* Required action:
Copy out every line of the data where the word "secure" is found.

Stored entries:
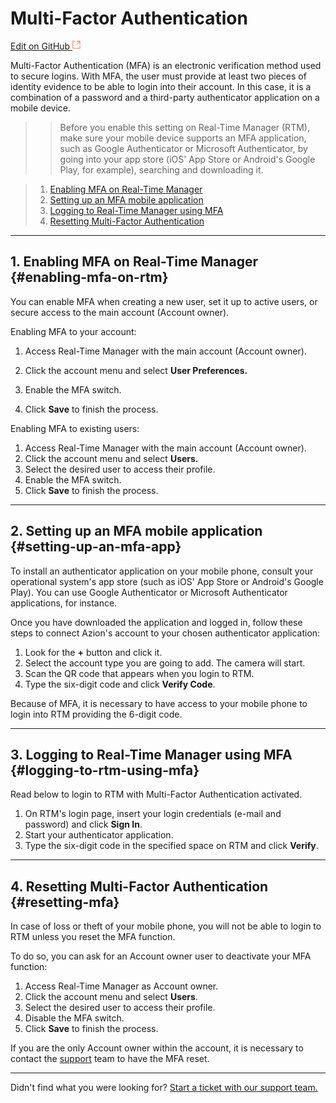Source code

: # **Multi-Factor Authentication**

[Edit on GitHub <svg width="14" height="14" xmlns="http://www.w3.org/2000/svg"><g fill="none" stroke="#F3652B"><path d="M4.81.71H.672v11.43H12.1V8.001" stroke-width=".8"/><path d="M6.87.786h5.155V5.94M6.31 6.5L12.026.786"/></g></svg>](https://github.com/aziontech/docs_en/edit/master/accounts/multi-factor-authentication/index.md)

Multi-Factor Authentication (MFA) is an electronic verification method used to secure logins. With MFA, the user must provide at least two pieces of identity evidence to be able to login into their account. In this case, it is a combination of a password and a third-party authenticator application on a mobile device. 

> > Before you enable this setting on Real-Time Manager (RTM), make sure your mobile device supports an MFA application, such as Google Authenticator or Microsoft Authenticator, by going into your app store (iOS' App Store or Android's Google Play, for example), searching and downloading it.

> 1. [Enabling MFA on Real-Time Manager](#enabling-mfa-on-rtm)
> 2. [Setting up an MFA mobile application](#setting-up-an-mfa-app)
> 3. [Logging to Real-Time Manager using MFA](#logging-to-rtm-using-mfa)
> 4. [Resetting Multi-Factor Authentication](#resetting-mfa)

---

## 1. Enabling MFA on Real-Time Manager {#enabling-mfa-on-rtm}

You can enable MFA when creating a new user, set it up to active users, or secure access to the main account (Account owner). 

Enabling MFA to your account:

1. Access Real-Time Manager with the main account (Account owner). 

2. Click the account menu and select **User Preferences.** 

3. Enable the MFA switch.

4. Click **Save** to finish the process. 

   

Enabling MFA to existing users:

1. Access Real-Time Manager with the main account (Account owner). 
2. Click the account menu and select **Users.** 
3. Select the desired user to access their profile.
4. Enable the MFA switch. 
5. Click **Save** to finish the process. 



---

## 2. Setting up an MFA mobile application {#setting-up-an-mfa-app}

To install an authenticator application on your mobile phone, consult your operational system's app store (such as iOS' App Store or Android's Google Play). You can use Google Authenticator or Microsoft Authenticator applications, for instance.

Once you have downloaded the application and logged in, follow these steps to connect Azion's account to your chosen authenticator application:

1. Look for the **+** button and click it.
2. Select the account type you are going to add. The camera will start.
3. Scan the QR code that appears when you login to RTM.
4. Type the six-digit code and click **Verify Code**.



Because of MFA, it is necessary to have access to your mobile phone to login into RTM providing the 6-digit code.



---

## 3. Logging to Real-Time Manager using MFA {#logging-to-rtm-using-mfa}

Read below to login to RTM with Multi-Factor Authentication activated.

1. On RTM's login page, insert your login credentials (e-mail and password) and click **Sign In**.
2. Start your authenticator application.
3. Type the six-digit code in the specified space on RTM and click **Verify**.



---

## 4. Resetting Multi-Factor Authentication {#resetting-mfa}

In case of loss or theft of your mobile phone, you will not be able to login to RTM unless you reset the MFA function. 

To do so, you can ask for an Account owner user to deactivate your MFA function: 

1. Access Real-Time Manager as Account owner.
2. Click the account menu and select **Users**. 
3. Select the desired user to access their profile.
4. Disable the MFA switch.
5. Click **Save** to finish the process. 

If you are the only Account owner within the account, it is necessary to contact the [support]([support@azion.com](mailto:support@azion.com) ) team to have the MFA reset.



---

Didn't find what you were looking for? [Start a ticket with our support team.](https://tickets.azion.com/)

---

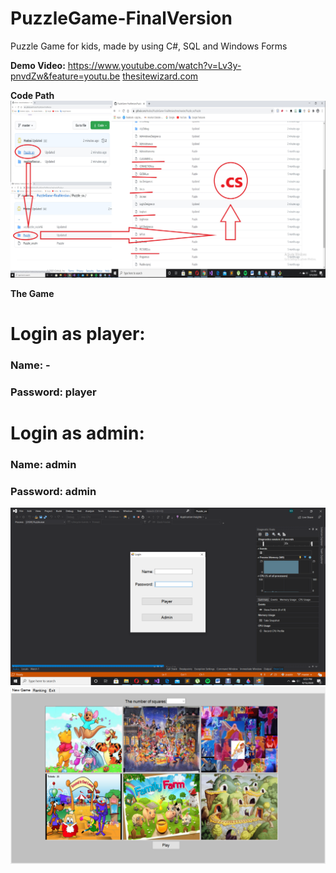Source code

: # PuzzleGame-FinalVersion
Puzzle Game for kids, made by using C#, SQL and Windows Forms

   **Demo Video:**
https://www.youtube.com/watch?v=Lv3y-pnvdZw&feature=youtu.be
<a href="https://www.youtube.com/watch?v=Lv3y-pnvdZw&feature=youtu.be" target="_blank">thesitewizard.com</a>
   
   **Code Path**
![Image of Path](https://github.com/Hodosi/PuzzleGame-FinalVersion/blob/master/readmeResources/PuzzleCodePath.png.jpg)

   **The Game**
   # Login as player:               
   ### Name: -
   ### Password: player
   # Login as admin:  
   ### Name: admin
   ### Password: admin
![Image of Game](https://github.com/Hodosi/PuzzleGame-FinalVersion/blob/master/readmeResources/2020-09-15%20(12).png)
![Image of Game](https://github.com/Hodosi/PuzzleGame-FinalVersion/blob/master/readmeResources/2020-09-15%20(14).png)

* Your solution:
Multi-Factor Authentication (MFA) is an electronic verification method used to secure logins. With MFA, the user must provide at least two pieces of identity evidence to be able to login into their account. In this case, it is a combination of a password and a third-party authenticator application on a mobile device. 
You can enable MFA when creating a new user, set it up to active users, or secure access to the main account (Account owner). 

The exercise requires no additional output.